II Conventional differential Privacy for dynamical systems

In this section, we briefly overview fundamental results on differential privacy for dynamical systems. Consider the following discrete-time linear system:

\displaystyle\left\{\begin{array}[]{l}x(t+1)=Ax(t)+Bu(t),\\ y(t)=Cx(t)+Du(t),\end{array}\right.

(3)

for $t\in{\mathbb{Z}}_{+}$ , where $x(t)\in{\mathbb{R}}^{n}$ , $u(t)\in{\mathbb{R}}^{m}$ , and $y(t)\in{\mathbb{R}}^{q}$ denote the state, input, and output, respectively, and $A\in{\mathbb{R}}^{n\times n}$ , $B\in{\mathbb{R}}^{n\times m}$ , $C\in{\mathbb{R}}^{q\times n}$ , and $D\in{\mathbb{R}}^{q\times m}$ . For simplicity, we assume $x(0)=0$ and the information to be kept secret is the input sequence $U_{T}$ up to a finite time $T\in{\mathbb{Z}}_{+}$ . For (3), the output sequence $Y_{T}\in{\mathbb{R}}^{(T+1)q}$ is described by

\displaystyle Y_{T}=N_{T}U_{T},

(4)

where $N_{T}\in{\mathbb{R}}^{(T+1)q\times(T+1)m}$ is

	$\displaystyle N_{T}$	$\displaystyle={\cal T}_{T}(A,B,C,D)$		(5)
		$\displaystyle\coloneqq\left[\begin{array}[]{cccccc}D&0&\cdots&\cdots&0\\ CB&D&\ddots&&\vdots\\ CAB&CB&D&\ddots&\vdots\\ \vdots&\vdots&\ddots&\ddots&0\\ CA^{T-1}B&CA^{T-2}B&\cdots&CB&D\end{array}\right].$		(11)

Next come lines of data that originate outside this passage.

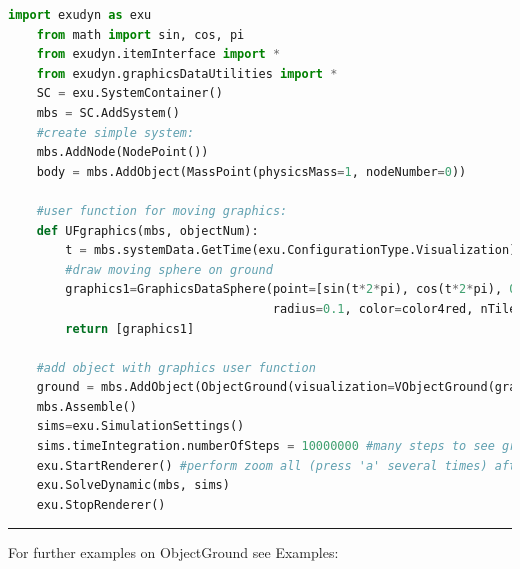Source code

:     \begin{lstlisting}[language=Python]
    import exudyn as exu
    from math import sin, cos, pi
    from exudyn.itemInterface import *
    from exudyn.graphicsDataUtilities import *
    SC = exu.SystemContainer()
    mbs = SC.AddSystem()
    #create simple system:
    mbs.AddNode(NodePoint())
    body = mbs.AddObject(MassPoint(physicsMass=1, nodeNumber=0))
    
    #user function for moving graphics:
    def UFgraphics(mbs, objectNum):
        t = mbs.systemData.GetTime(exu.ConfigurationType.Visualization) #get time if needed
        #draw moving sphere on ground
        graphics1=GraphicsDataSphere(point=[sin(t*2*pi), cos(t*2*pi), 0], 
                                     radius=0.1, color=color4red, nTiles=32)
        return [graphics1] 

    #add object with graphics user function
    ground = mbs.AddObject(ObjectGround(visualization=VObjectGround(graphicsDataUserFunction=UFgraphics)))
    mbs.Assemble()
    sims=exu.SimulationSettings()
    sims.timeIntegration.numberOfSteps = 10000000 #many steps to see graphics
    exu.StartRenderer() #perform zoom all (press 'a' several times) after startup to see the sphere
    exu.SolveDynamic(mbs, sims)
    exu.StopRenderer()
    \end{lstlisting}
\vspace{6pt}\par\noindent\rule{\textwidth}{0.4pt}
%
\noindent For further examples on ObjectGround see Examples:
\bi
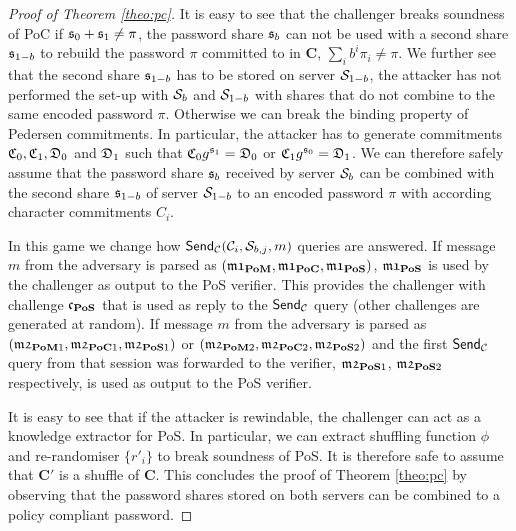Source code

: \begin{proof}[Proof of Theorem \ref{theo:pc}]
It is easy to see that the challenger breaks soundness of \ac{PoC} if $\mathfrak{s}_0+\mathfrak{s}_1\not=\pi$, \ie the password share $\mathfrak{s}_b$ can not be used with a second share $\mathfrak{s}_{1-b}$ to rebuild the password $\pi$ committed to in $\bm C$, \ie $\sum_i b^i\pi_i\not=\pi$.
We further see that the second share $\mathfrak{s}_{1-b}$ has to be stored on server $\mathcal{S}_{1-b}$, \ie the attacker has not performed the set-up with $\mathcal{S}_b$ and $\mathcal{S}_{1-b}$ with shares that do not combine to the same encoded password $\pi$.
Otherwise we can break the binding property of Pedersen commitments.
In particular, the attacker has to generate commitments $\mathfrak{C}_0, \mathfrak{C}_1, \mathfrak{D}_0$ and $\mathfrak{D}_{1}$ such that $\mathfrak{C}_0g^{\mathfrak{s}_1}=\mathfrak{D}_0$ or $\mathfrak{C}_1g^{\mathfrak{s}_0}=\mathfrak{D}_1$.
We can therefore safely assume that the password share $\mathfrak{s}_b$ received by server $\mathcal{S}_b$ can be combined with the second share $\mathfrak{s}_{1-b}$ of server $\mathcal{S}_{1-b}$ to an encoded password $\pi$ with according character commitments $C_i$.


In this game we change how $\mathsf{Send}_\mathcal{C}(\mathcal{C}_i, \mathcal{S}_{b,j}, m)$ queries are answered.
If message $m$ from the adversary is parsed as $(\mathfrak{m1}_\mathsf{\bf PoM},\mathfrak{m1}_\mathsf{\bf PoC},\mathfrak{m1}_\mathsf{\bf PoS})$, $\mathfrak{m1}_\mathsf{\bf PoS}$ is used by the challenger as output to the \ac{PoS} verifier.
This provides the challenger with challenge $\mathfrak{c}_\mathsf{\bf PoS}$ that is used as reply to the $\mathsf{Send}_\mathcal{C}$ query (other challenges are generated at random).
If message $m$ from the adversary is parsed as $(\mathfrak{m2}_{\mathsf{\bf PoM}1},\mathfrak{m2}_{\mathsf{\bf PoC}1},\mathfrak{m2}_{\mathsf{\bf PoS}1})$ or $(\mathfrak{m2}_{\mathsf{\bf PoM}2},\mathfrak{m2}_{\mathsf{\bf PoC}2},\mathfrak{m2}_{\mathsf{\bf PoS}2})$ and the first $\mathsf{Send}_\mathcal{C}$ query from that session was forwarded to the verifier, $\mathfrak{m2}_{\mathsf{\bf PoS}1}$, $\mathfrak{m2}_{\mathsf{\bf PoS}2}$ respectively, is used as output to the \ac{PoS} verifier.

It is easy to see that if the attacker is rewindable, the challenger can act as a knowledge extractor for \ac{PoS}.
In particular, we can extract shuffling function $\phi$ and re-randomiser $\{r'_i\}$ to break soundness of \ac{PoS}.
It is therefore safe to assume that $\bm C'$ is a shuffle of $\bm C$.
This concludes the proof of Theorem \ref{theo:pc} by observing that the password shares stored on both servers can be combined to a policy compliant password.
\end{proof}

To proceed with differential privacy analysis, we consider the output $y_{w}(t)\coloneqq y(t)+w(t)$ after adding the noise $w(t)\in{\mathbb{R}}^{q}$ ; see Fig. 1. From (4), $Y_{w,T}\in{\mathbb{R}}^{(T+1)q}$ can be described by

\displaystyle Y_{w,T}=N_{T}U_{T}+W_{T},

(12)

which defines a mapping ${\mathcal{M}}\colon{\mathbb{R}}^{(T+1)m}\times\Omega\ni(U_{T},\omega)\mapsto Y_{w,T}\in{\mathbb{R}}^{(T+1)q}.$

Refer to caption — Figure 1: Mechanism with output noise.

In differential privacy analysis, this mapping is called a mechanism.

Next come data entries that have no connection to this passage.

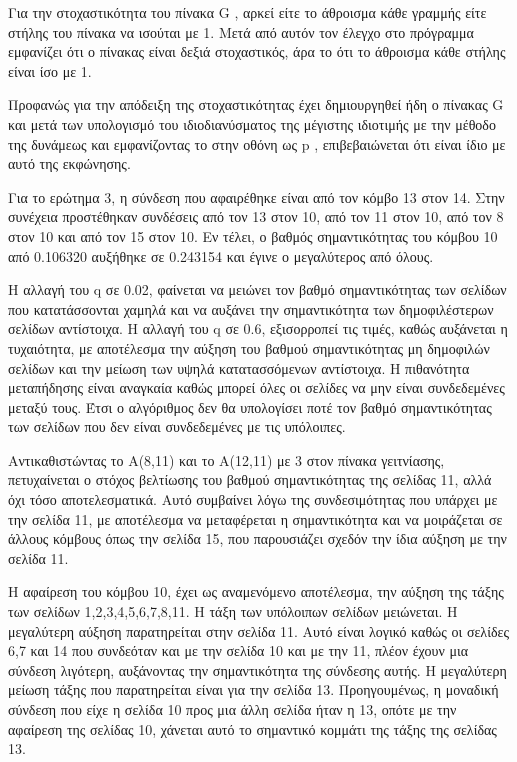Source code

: \documentclass[a4paper,11pt]{article}
\newcommand{\lt}{\latintext}
\newcommand{\gt}{\greektext}
\begin{document}
Για την στοχαστικότητα του πίνακα \lt G \gt, αρκεί είτε το άθροισμα κάθε γραμμής είτε
στήλης του πίνακα να ισούται με 1. Μετά από αυτόν τον έλεγχο στο πρόγραμμα 
εμφανίζει ότι ο πίνακας είναι δεξιά στοχαστικός, άρα το ότι το άθροισμα κάθε στήλης 
είναι ίσο με 1. \par
Προφανώς για την απόδειξη της στοχαστικότητας έχει δημιουργηθεί ήδη ο πίνακας \lt G 
\gt και μετά των υπολογισμό του ιδιοδιανύσματος της μέγιστης ιδιοτιμής με την μέθοδο
της δυνάμεως και εμφανίζοντας το στην οθόνη ως \lt p \gt, επιβεβαιώνεται ότι είναι 
ίδιο με αυτό της εκφώνησης. \par
Για το ερώτημα 3, η σύνδεση που αφαιρέθηκε είναι από τον κόμβο 13 στον 14. Στην 
συνέχεια προστέθηκαν συνδέσεις από τον 13 στον 10, από τον 11 στον 10, από τον 8 
στον 10 και από τον 15 στον 10. Εν τέλει, ο βαθμός σημαντικότητας του κόμβου 10 από 
0.106320 αυξήθηκε σε 0.243154 και έγινε ο μεγαλύτερος από όλους.
\par
Η αλλαγή του \lt q \gt σε 0.02, φαίνεται να μειώνει τον βαθμό σημαντικότητας των σελίδων που κατατάσσονται 
χαμηλά και να αυξάνει την σημαντικότητα των δημοφιλέστερων σελίδων αντίστοιχα. Η αλλαγή του \lt q \gt σε 0.6, εξισορροπεί τις τιμές, καθώς αυξάνεται η τυχαιότητα, με 
αποτέλεσμα την αύξηση του βαθμού σημαντικότητας μη δημοφιλών σελίδων και την μείωση
των υψηλά κατατασσόμενων αντίστοιχα. Η πιθανότητα μεταπήδησης είναι αναγκαία καθώς μπορεί όλες οι σελίδες να μην είναι συνδεδεμένες μεταξύ τους. Έτσι ο αλγόριθμος δεν θα υπολογίσει ποτέ τον βαθμό σημαντικότητας των σελίδων που δεν είναι συνδεδεμένες με τις υπόλοιπες. \par
Aντικαθιστώντας το A(8,11) και το A(12,11) με 3 στον πίνακα γειτνίασης, πετυχαίνεται ο
στόχος βελτίωσης του βαθμού σημαντικότητας της σελίδας 11, αλλά όχι τόσο
αποτελεσματικά. Αυτό συμβαίνει λόγω της συνδεσιμότητας που υπάρχει με την σελίδα
11, με αποτέλεσμα να μεταφέρεται η σημαντικότητα και να μοιράζεται σε άλλους κόμβους
όπως την σελίδα 15, που παρουσιάζει σχεδόν την ίδια αύξηση με την σελίδα 11. \par
Η αφαίρεση του κόμβου 10, έχει ως αναμενόμενο αποτέλεσμα, την αύξηση της 
τάξης των σελίδων 1,2,3,4,5,6,7,8,11. Η τάξη των υπόλοιπων σελίδων 
μειώνεται. Η μεγαλύτερη αύξηση παρατηρείται στην σελίδα 11. Αυτό είναι 
λογικό καθώς οι σελίδες  6,7 και 14 που συνδεόταν και με την σελίδα 10 και 
με την 11, πλέον έχουν μια σύνδεση λιγότερη, αυξάνοντας την σημαντικότητα 
της σύνδεσης αυτής. Η μεγαλύτερη μείωση τάξης που παρατηρείται είναι για την
σελίδα 13. Προηγουμένως, η μοναδική σύνδεση που είχε η σελίδα 10 προς μια 
άλλη σελίδα ήταν η 13, οπότε με την αφαίρεση της σελίδας 10, χάνεται αυτό το 
σημαντικό κομμάτι της τάξης της σελίδας 13.




\end{document}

Next, the definition of the differential privacy is given. We begin with the definition of the data similarity:

Definition 1.

Given a positive definite matrix $K\in{\mathbb{R}}^{(T+1)m\times(T+1)m}$ , a pair of input data $(U_{T},U^{\prime}_{T})\allowbreak\in{\mathbb{R}}^{(T+1)m}\times{\mathbb{R}}^{(T+1)m}$ is said to belong to the binary relation $K$ -adjacency if

\displaystyle|U_{T}-U^{\prime}_{T}|_{K}\leq 1.

(13)

The set of all pairs of the input data that are $K$ -adjacent is denoted by $\mathrm{Adj}_{K}$ .

This $K$ -adjacency is an extension of $c$ -adjacency, which corresponds to $K=I/c^{2}$ , for the $2$ -norm in previous work [9]. Next, we describe the definition of $(K,\varepsilon,\delta)$ -differential privacy in dynamical systems in the same way as for static data [9, Definition 2.4].

Definition 2 ( $(K,\varepsilon,\delta)$ -differential privacy).

Given $\varepsilon>0$ and $\delta\geq 0$ , the mechanism (12) is said to be $(K,\varepsilon,\delta)$ -differentially private ( $(K,\varepsilon,\delta)$ -DP) at a finite time instant $T\in{\mathbb{Z}}_{+}$ , if

	$\displaystyle{\mathbb{P}}[N_{T}U_{T}+W_{T}\in{\mathcal{S}}]$
	$\displaystyle\leq{\rm e}^{\varepsilon}{\mathbb{P}}[N_{T}U^{\prime}_{T}+W_{T}\in{\mathcal{S}}]+\delta,\quad\forall{\mathcal{S}}\in{\mathcal{B}}\left({\mathbb{R}}^{(T+1)q}\right)$		(14)

for any $(U_{T},U^{\prime}_{T})\in{\rm Adj}_{K}$ .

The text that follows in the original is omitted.